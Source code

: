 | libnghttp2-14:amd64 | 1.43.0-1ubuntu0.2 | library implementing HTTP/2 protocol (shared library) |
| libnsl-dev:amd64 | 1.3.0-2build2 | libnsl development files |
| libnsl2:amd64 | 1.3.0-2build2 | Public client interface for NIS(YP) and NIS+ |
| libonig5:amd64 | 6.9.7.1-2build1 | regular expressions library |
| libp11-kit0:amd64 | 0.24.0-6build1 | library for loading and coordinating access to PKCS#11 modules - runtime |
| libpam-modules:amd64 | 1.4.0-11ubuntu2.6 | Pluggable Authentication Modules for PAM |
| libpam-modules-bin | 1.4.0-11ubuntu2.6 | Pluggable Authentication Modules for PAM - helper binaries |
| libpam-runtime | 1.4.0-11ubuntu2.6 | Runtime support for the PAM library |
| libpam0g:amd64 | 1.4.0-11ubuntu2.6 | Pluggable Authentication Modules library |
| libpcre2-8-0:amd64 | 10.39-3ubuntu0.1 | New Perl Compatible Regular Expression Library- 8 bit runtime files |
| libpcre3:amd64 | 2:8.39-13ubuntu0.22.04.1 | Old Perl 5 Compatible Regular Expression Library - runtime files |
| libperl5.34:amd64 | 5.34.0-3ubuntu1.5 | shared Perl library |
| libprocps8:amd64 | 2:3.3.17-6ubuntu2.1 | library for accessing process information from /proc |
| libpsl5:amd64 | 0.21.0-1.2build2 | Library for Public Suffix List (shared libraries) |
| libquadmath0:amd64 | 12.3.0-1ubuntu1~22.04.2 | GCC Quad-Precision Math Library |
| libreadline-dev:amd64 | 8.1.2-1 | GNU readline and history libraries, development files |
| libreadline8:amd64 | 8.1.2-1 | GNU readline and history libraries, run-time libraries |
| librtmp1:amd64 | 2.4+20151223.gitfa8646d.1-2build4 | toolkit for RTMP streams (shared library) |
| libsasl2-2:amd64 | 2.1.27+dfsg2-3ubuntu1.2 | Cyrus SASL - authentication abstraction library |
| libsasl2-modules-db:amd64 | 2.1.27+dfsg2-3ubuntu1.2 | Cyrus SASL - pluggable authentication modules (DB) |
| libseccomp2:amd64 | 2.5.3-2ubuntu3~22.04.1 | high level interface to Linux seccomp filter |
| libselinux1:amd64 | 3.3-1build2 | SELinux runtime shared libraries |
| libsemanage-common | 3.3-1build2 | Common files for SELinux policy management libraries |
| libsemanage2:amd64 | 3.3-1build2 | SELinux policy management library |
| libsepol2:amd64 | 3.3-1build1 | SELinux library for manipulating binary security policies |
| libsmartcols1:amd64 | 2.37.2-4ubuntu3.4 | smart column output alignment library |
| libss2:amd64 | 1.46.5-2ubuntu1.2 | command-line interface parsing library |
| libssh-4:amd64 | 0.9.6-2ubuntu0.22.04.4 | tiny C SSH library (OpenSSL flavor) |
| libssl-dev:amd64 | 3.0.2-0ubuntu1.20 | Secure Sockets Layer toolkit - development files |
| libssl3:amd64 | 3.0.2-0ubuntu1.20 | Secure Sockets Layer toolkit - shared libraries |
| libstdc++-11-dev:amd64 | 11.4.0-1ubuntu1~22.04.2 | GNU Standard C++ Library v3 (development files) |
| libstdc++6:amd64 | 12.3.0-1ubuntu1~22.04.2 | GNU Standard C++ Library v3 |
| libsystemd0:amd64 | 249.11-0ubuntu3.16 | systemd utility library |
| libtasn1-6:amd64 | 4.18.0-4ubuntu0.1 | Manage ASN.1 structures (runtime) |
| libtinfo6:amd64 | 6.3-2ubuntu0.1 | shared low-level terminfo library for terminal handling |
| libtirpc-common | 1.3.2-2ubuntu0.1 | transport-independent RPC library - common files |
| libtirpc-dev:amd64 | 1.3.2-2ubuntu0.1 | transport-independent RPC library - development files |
== == ==
• Work required
Reproduce each entry above exactly, keeping every character.

• Output for this exercise
Source code

: | libnghttp2-14:amd64 | 1.43.0-1ubuntu0.2 | library implementing HTTP/2 protocol (shared library) |
| libnsl-dev:amd64 | 1.3.0-2build2 | libnsl development files |
| libnsl2:amd64 | 1.3.0-2build2 | Public client interface for NIS(YP) and NIS+ |
| libonig5:amd64 | 6.9.7.1-2build1 | regular expressions library |
| libp11-kit0:amd64 | 0.24.0-6build1 | library for loading and coordinating access to PKCS#11 modules - runtime |
| libpam-modules:amd64 | 1.4.0-11ubuntu2.6 | Pluggable Authentication Modules for PAM |
| libpam-modules-bin | 1.4.0-11ubuntu2.6 | Pluggable Authentication Modules for PAM - helper binaries |
| libpam-runtime | 1.4.0-11ubuntu2.6 | Runtime support for the PAM library |
| libpam0g:amd64 | 1.4.0-11ubuntu2.6 | Pluggable Authentication Modules library |
| libpcre2-8-0:amd64 | 10.39-3ubuntu0.1 | New Perl Compatible Regular Expression Library- 8 bit runtime files |
| libpcre3:amd64 | 2:8.39-13ubuntu0.22.04.1 | Old Perl 5 Compatible Regular Expression Library - runtime files |
| libperl5.34:amd64 | 5.34.0-3ubuntu1.5 | shared Perl library |
| libprocps8:amd64 | 2:3.3.17-6ubuntu2.1 | library for accessing process information from /proc |
| libpsl5:amd64 | 0.21.0-1.2build2 | Library for Public Suffix List (shared libraries) |
| libquadmath0:amd64 | 12.3.0-1ubuntu1~22.04.2 | GCC Quad-Precision Math Library |
| libreadline-dev:amd64 | 8.1.2-1 | GNU readline and history libraries, development files |
| libreadline8:amd64 | 8.1.2-1 | GNU readline and history libraries, run-time libraries |
| librtmp1:amd64 | 2.4+20151223.gitfa8646d.1-2build4 | toolkit for RTMP streams (shared library) |
| libsasl2-2:amd64 | 2.1.27+dfsg2-3ubuntu1.2 | Cyrus SASL - authentication abstraction library |
| libsasl2-modules-db:amd64 | 2.1.27+dfsg2-3ubuntu1.2 | Cyrus SASL - pluggable authentication modules (DB) |
| libseccomp2:amd64 | 2.5.3-2ubuntu3~22.04.1 | high level interface to Linux seccomp filter |
| libselinux1:amd64 | 3.3-1build2 | SELinux runtime shared libraries |
| libsemanage-common | 3.3-1build2 | Common files for SELinux policy management libraries |
| libsemanage2:amd64 | 3.3-1build2 | SELinux policy management library |
| libsepol2:amd64 | 3.3-1build1 | SELinux library for manipulating binary security policies |
| libsmartcols1:amd64 | 2.37.2-4ubuntu3.4 | smart column output alignment library |
| libss2:amd64 | 1.46.5-2ubuntu1.2 | command-line interface parsing library |
| libssh-4:amd64 | 0.9.6-2ubuntu0.22.04.4 | tiny C SSH library (OpenSSL flavor) |
| libssl-dev:amd64 | 3.0.2-0ubuntu1.20 | Secure Sockets Layer toolkit - development files |
| libssl3:amd64 | 3.0.2-0ubuntu1.20 | Secure Sockets Layer toolkit - shared libraries |
| libstdc++-11-dev:amd64 | 11.4.0-1ubuntu1~22.04.2 | GNU Standard C++ Library v3 (development files) |
| libstdc++6:amd64 | 12.3.0-1ubuntu1~22.04.2 | GNU Standard C++ Library v3 |
| libsystemd0:amd64 | 249.11-0ubuntu3.16 | systemd utility library |
| libtasn1-6:amd64 | 4.18.0-4ubuntu0.1 | Manage ASN.1 structures (runtime) |
| libtinfo6:amd64 | 6.3-2ubuntu0.1 | shared low-level terminfo library for terminal handling |
| libtirpc-common | 1.3.2-2ubuntu0.1 | transport-independent RPC library - common files |
| libtirpc-dev:amd64 | 1.3.2-2ubuntu0.1 | transport-independent RPC library - development files |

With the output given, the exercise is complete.